CA9: A “dilapidated” shack behind a house on the curtilage was still a place subject to the Fourth Amendment

A “dilapidated” shack behind a house on the curtilage was still a place subject to the Fourth Amendment, but the entry without a warrant claim goes forward. They get qualified immunity on the knock-and-announce violation. Deputies entered and shot a homeless couple that were living there. Mendez v. County of Los Angeles, 2016 U.S. App. LEXIS 3847 (9th Cir. Mar. 2, 2016):

We start by analyzing the legality of the deputies’ entry into the wooden shack. The deputies first argue that they did not “search” the shack within the meaning of the Fourth Amendment when Conley opened the door.

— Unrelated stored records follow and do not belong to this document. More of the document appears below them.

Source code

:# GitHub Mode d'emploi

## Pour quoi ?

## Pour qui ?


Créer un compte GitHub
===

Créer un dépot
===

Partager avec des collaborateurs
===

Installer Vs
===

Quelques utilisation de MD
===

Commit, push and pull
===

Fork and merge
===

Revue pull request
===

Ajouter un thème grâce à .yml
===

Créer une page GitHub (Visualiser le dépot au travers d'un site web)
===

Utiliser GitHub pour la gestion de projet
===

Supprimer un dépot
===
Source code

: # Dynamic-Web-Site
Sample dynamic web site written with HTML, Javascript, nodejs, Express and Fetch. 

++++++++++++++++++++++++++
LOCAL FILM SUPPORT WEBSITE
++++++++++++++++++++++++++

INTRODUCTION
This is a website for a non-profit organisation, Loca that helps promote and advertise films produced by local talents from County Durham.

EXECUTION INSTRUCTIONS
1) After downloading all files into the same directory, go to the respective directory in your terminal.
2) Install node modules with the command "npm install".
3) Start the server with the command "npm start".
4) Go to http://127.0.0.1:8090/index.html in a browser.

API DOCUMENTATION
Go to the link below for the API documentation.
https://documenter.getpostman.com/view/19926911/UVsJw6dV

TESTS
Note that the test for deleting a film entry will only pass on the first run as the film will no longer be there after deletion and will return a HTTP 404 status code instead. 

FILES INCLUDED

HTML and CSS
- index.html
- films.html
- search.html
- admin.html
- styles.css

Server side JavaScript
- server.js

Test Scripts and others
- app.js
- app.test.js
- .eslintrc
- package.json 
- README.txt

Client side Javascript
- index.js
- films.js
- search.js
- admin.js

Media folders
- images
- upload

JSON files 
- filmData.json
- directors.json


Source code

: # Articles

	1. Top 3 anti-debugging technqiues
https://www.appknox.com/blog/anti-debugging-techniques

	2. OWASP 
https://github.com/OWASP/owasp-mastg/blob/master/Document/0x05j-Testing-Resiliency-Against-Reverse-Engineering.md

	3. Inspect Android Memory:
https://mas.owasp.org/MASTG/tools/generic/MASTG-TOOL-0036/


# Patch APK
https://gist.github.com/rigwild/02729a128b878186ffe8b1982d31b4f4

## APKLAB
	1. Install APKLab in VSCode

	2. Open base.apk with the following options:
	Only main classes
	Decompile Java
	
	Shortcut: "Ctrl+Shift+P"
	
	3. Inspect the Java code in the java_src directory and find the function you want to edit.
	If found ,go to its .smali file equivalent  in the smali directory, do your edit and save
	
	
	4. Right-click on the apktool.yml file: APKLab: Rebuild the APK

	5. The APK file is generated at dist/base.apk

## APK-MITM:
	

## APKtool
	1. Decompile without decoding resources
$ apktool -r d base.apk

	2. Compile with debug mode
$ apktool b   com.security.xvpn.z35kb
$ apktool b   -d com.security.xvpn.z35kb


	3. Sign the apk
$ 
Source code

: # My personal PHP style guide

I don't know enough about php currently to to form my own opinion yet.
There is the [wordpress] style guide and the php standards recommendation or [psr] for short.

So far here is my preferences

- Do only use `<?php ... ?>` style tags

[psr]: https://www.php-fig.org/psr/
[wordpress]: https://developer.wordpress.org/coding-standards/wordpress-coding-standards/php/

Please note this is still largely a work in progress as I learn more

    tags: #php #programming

In 2010, the law was clearly established that a “search” under the Fourth Amendment occurs when the government invades an area in which a person has a “reasonable expectation of privacy.” United States v. Scott, 450 F.3d 863, 867 (9th Cir. 2005) (citing Katz v. United States, 389 U.S. 347, 361, 88 S. Ct. 507, 19 L. Ed. 2d 576 (1967) (Harlan, J., concurring)). This includes the “area immediately adjacent to a home,” known as the “curtilage.” United States v. Struckman, 603 F.3d 731, 739 (9th Cir. 2010) (citation omitted). Four factors used to determine whether an area lies within the curtilage are “the proximity of the area claimed to be curtilage to the home, whether the area is included within an enclosure surrounding the home, the nature of the uses to which the area is put, and the steps taken by the resident to protect the area from observation by people passing by.” Id. (quoting United States v. Dunn, 480 U.S. 294, 301, 107 S. Ct. 1134, 94 L. Ed. 2d 326 (1987)).

The deputies contend that not every reasonable officer would have assumed that this “dilapidated” shack was a dwelling. This assertion is irrelevant, as it erroneously assumes that the Fourth Amendment applies only to residences. See Dunn, 480 U.S. at 307-08 (“[T]he general rule is that the curtilage includes all outbuildings used in connection with a residence, such as garages, sheds, and barns connected with and in close vicinity of the residence.”) (citation and internal alterations omitted); United States v. Johnson, 256 F.3d 895, 898 (9th Cir. 2001) (en banc) (holding that a shed may be protected under the Fourth Amendment and remanding for district court to answer the question in first instance). In Struckman, we held that a “backyard—a small, enclosed yard adjacent to a home in a residential neighborhood—is unquestionably such a ‘clearly marked’ area ‘to which the activity of home life extends.’” 603 F.3d at 739 (citation omitted).

In this case, the trial court found that the shack was thirty feet from the house; it “was not within the fence that enclosed the grassy backyard area” but “was located in the dirt-surface area that was part of the rear of the Hughes property” and could not be observed, let alone entered, “without passing through the south gate and entering the rear of the Hughes property.” These facts support a finding that the shack was in the curtilage. Therefore, it was clearly established under Struckman and Dunn that the deputies undertook a search within the meaning of the Fourth Amendment by entering the rear of Hughes’s property through a gate and by further opening the door to the shack in the curtilage behind the house. The deputies’ citations to cases involving “abandoned property” are inapposite because even if the shack was “dilapidated,” the officers knew that Hughes lived in the house, and the shack was very clearly in the curtilage of the house.

The district court correctly determined that the deputies conducted a search within the meaning of the Fourth Amendment under clearly established law.